Towards Amharic DBpedia
Description
DBpedia is a collaborative initiative focused on extracting structured information from Wikipedia and presenting it as Linked Open Data. While semantic web resourceful languages like English and German have dedicated DBpedia chapters, there must be more representation of low-resourced languages like Amharic. Amharic - an African language - is the official language of Ethiopia, spoken by millions globally, and it is one such language that lacks its own DBpedia chapter. This project endeavors to create an Amharic DBpedia Chapter, aiming to be the first sub-Saharan African language to join the internationalization efforts of DBpedia. This project will pave the way for other African languages to be part of DBpedia.

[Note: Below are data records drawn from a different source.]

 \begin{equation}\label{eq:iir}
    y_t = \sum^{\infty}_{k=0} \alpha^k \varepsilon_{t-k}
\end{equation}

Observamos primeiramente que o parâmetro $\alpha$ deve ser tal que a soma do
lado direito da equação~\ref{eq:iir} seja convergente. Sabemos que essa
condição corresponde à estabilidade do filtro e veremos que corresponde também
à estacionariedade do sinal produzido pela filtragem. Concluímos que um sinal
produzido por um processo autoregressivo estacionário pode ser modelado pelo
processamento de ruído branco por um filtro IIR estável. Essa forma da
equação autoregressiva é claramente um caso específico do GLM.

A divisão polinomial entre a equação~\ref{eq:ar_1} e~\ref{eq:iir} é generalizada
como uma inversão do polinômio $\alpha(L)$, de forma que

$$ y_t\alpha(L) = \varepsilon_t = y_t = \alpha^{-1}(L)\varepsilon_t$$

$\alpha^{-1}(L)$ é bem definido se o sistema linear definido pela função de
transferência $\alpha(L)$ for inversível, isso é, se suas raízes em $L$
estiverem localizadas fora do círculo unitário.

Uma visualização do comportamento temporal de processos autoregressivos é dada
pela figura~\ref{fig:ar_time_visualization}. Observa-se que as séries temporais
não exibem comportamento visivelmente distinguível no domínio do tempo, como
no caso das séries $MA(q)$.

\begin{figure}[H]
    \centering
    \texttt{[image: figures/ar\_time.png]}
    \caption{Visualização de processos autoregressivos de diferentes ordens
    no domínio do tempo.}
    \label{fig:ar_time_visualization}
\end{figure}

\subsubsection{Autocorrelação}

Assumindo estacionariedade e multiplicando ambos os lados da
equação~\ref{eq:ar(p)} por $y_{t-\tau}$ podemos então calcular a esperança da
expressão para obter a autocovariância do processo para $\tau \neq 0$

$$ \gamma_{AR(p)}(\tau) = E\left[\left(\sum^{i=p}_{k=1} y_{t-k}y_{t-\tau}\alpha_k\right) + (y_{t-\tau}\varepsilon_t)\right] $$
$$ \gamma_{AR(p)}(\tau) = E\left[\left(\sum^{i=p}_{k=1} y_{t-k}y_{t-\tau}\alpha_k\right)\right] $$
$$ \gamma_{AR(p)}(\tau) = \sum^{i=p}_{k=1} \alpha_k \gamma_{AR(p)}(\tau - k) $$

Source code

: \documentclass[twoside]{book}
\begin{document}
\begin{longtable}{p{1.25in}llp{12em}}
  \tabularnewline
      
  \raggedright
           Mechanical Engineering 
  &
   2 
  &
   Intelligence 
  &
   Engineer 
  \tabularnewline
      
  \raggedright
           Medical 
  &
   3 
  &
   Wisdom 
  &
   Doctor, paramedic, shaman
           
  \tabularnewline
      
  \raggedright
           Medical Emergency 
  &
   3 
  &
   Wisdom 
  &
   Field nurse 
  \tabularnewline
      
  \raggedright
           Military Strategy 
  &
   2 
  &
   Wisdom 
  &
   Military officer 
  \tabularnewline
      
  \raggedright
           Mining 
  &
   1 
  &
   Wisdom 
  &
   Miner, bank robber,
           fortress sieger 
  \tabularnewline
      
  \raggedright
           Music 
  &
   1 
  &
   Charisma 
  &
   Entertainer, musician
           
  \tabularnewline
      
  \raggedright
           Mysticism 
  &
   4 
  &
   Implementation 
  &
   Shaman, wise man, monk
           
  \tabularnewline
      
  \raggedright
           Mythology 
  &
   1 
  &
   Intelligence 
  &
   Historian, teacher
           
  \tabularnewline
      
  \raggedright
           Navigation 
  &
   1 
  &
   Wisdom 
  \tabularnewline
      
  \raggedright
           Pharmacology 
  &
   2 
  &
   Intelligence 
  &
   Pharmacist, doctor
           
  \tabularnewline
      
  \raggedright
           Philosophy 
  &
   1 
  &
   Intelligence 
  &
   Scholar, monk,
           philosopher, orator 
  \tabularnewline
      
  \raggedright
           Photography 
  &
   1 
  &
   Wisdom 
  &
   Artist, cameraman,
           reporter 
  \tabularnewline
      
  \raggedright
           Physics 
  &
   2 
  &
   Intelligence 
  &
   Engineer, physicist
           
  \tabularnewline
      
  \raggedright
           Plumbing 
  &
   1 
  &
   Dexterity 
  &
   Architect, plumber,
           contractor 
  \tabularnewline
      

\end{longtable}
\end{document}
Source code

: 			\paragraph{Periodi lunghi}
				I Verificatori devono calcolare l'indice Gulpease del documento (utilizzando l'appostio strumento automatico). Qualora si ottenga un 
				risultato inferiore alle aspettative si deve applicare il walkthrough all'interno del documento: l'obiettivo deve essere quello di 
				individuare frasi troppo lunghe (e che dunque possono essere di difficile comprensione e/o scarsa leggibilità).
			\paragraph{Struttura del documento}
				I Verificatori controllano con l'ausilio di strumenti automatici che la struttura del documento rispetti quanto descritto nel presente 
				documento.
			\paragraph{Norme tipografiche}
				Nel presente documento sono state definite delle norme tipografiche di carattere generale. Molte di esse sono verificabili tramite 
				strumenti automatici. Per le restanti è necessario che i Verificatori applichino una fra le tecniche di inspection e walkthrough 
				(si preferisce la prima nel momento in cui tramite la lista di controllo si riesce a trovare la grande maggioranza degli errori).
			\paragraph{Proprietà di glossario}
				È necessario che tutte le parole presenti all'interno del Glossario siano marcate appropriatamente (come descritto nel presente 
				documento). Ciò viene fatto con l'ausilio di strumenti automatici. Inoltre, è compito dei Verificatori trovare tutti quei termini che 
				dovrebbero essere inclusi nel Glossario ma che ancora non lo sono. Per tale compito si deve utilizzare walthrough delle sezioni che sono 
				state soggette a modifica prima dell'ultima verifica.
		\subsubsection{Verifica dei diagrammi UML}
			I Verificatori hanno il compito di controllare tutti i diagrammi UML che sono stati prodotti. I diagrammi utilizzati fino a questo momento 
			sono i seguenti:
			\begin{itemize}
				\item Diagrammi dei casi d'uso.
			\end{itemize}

Therefore, the task is effectively extracting, processing, and integrating information from Amharic Wikipedia into DBpedia.
Goal
The primary goal of this project is to create an Amharic DBpedia chapter to be reached at am.dbpedia.org:
- Create an Amharic DBpedia chapter in the DBpedia knowledge graph with data from Amharic Wikipedia.

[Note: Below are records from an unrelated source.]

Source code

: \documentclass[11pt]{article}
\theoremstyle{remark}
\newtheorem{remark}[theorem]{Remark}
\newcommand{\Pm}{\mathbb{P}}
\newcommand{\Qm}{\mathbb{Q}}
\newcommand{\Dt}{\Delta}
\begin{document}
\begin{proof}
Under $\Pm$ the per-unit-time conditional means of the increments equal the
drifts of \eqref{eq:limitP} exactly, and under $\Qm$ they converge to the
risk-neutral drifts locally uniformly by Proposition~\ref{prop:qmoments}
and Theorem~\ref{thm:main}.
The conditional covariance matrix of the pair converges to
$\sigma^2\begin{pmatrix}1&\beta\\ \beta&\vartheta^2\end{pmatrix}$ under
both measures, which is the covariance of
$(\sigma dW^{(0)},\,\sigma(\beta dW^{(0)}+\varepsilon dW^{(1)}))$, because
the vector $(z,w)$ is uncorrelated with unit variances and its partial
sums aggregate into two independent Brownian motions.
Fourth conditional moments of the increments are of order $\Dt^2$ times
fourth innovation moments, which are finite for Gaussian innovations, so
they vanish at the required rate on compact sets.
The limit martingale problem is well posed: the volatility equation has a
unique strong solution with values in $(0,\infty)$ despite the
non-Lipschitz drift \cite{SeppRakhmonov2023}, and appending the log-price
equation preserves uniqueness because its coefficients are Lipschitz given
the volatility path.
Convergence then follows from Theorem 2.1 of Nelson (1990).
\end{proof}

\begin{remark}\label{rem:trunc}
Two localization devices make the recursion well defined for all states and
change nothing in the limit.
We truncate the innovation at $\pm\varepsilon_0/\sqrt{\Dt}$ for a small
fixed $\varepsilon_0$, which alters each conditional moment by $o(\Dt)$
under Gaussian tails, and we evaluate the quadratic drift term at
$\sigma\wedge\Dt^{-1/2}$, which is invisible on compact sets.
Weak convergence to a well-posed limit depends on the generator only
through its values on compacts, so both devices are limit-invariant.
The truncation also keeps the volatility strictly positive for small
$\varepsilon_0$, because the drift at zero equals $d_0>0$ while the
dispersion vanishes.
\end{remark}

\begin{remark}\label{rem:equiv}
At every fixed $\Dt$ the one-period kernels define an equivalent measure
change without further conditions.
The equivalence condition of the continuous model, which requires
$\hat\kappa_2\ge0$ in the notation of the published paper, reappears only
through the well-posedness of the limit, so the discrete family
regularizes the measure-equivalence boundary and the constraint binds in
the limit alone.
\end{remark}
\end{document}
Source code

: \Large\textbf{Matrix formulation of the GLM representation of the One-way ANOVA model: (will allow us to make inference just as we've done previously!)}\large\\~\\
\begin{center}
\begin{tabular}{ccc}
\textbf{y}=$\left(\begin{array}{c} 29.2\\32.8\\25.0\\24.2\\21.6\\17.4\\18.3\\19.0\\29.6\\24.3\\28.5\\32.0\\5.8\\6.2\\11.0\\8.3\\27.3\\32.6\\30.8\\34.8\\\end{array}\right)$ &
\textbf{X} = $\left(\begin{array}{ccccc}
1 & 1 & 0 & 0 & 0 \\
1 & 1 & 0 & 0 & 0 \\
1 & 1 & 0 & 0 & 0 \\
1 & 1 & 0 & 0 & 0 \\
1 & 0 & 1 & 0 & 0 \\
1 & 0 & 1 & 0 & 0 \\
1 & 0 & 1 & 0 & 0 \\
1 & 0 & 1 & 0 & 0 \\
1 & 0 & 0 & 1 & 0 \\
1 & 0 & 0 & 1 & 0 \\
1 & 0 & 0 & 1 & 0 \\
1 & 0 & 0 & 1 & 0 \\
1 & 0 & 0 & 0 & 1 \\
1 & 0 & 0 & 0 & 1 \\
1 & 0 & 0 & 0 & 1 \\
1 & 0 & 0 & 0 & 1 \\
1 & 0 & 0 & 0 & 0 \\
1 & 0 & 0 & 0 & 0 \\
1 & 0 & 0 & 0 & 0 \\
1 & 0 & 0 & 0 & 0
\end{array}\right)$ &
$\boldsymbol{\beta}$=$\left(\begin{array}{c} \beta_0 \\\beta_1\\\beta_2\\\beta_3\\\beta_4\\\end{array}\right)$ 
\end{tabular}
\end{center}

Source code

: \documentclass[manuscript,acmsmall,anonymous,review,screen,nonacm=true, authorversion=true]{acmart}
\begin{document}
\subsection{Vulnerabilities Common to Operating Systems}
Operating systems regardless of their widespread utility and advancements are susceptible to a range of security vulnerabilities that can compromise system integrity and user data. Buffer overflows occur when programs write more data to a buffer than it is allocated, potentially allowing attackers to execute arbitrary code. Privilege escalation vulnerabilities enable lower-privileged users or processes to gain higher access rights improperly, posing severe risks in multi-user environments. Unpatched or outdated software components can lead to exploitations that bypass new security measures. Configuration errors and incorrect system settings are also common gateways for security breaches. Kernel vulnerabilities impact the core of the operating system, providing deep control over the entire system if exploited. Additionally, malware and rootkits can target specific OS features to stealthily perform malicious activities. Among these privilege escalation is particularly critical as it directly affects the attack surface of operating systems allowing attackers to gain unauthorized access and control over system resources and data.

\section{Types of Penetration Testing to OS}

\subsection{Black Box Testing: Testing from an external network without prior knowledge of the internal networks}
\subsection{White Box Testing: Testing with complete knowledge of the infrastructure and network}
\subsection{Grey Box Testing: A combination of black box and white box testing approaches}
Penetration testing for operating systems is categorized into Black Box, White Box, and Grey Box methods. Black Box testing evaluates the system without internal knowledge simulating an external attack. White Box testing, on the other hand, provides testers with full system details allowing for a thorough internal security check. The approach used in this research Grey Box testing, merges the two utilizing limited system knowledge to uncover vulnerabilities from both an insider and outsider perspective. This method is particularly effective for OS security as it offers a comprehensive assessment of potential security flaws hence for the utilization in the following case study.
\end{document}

- Extend the DBpedia extraction framework to extract citations, disambiguation, personal data, topical concepts, anchor text, and shared resources from Amharic Wikipedia.
- Create Amharic DBpedia mapping based on DBpedia ontology mapping guidelines.
- Make the knowledge graph available to end users via a web page.
- Create a SPARQL endpoint to make it queryable.
- Create a document for processes, tools, and techniques used for sustainable development following FAIR principles.
Impact
- Enabling users to access and utilize structured data in Amharic DBpedia more effectively.
- Promote linguistic diversity and support research, education, and applications that rely on multilingual knowledge graphs.
- NLP downstream tasks: Apply knowledge graphs from DBpedia to downstream NLP tasks such as machine translation and sentiment analysis.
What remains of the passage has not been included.